▶ _To do_
In the entries that follow, which lines hold the string "flow"? List them.

▶ _Saved entries_

__________________________________________________

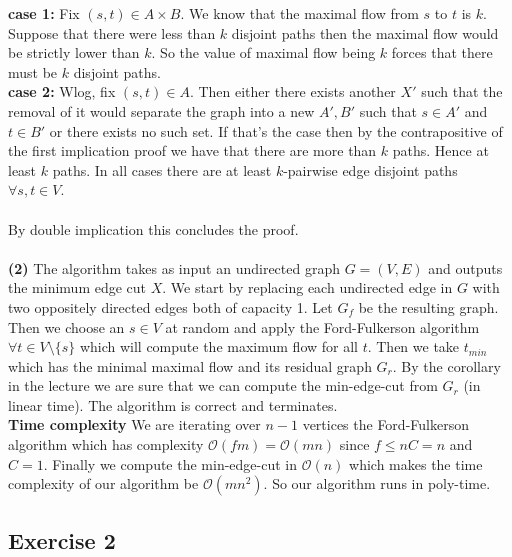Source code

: \documentclass[10pt,a4paper]{article}
\begin{document}
\textbf{case 1:}  Fix $(s,t) \in A\times B$. We know that the maximal flow from $s$ to $t$ is $k$. Suppose that there were less than $k$ disjoint paths then the maximal flow would be strictly lower than $k$. So the value of maximal flow being $k$ forces that there must be $k$ disjoint paths. \\
\textbf{case 2:} Wlog, fix $(s,t) \in A$. Then either there exists another $X'$ such that the removal of it would separate the graph into a new $A', B'$ such that $s \in A'$ and $t \in B'$ or there exists no such set. If that's the case then by the contrapositive of the first implication proof we have that there are more than $k$ paths. Hence at least $k$ paths. 
In all cases there are at least $k$-pairwise edge disjoint paths $\forall s,t \in V$.\\\\By double implication this concludes the proof.\\\\
\textbf{(2)}
The algorithm takes as input an undirected graph $ G = (V, E)$ and outputs the minimum edge cut $X$. 
We start by replacing each undirected edge in $G$ with two oppositely directed edges both of capacity 1.  Let $G_f$ be the resulting graph. Then we choose an $s \in V$ at random and apply the Ford-Fulkerson algorithm $\forall t \in V\setminus \{s\}$ which will compute the maximum flow for all $t$. Then we take $t_{min}$ which has the minimal maximal flow and its residual graph $G_r$. By the corollary in the lecture we are sure that we can compute the min-edge-cut from $G_r$ (in linear time). The algorithm is correct and terminates. \\
\textbf{Time complexity} We are iterating over $n-1$ vertices the Ford-Fulkerson algorithm which has complexity $\mathcal{O}(fm) = \mathcal{O}(mn)$ since $f \leq nC = n$ and $C = 1$. Finally we compute the min-edge-cut in $\mathcal{O}(n)$ which makes the time complexity of our algorithm be $\mathcal{O}(mn^2)$. So our algorithm runs in poly-time. 


\subsection*{Exercise 2}
\end{document}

__________________________________________________

▶ _The answer_
\textbf{case 1:}  Fix $(s,t) \in A\times B$. We know that the maximal flow from $s$ to $t$ is $k$. Suppose that there were less than $k$ disjoint paths then the maximal flow would be strictly lower than $k$. So the value of maximal flow being $k$ forces that there must be $k$ disjoint paths. \\
We start by replacing each undirected edge in $G$ with two oppositely directed edges both of capacity 1.  Let $G_f$ be the resulting graph. Then we choose an $s \in V$ at random and apply the Ford-Fulkerson algorithm $\forall t \in V\setminus \{s\}$ which will compute the maximum flow for all $t$. Then we take $t_{min}$ which has the minimal maximal flow and its residual graph $G_r$. By the corollary in the lecture we are sure that we can compute the min-edge-cut from $G_r$ (in linear time). The algorithm is correct and terminates. \\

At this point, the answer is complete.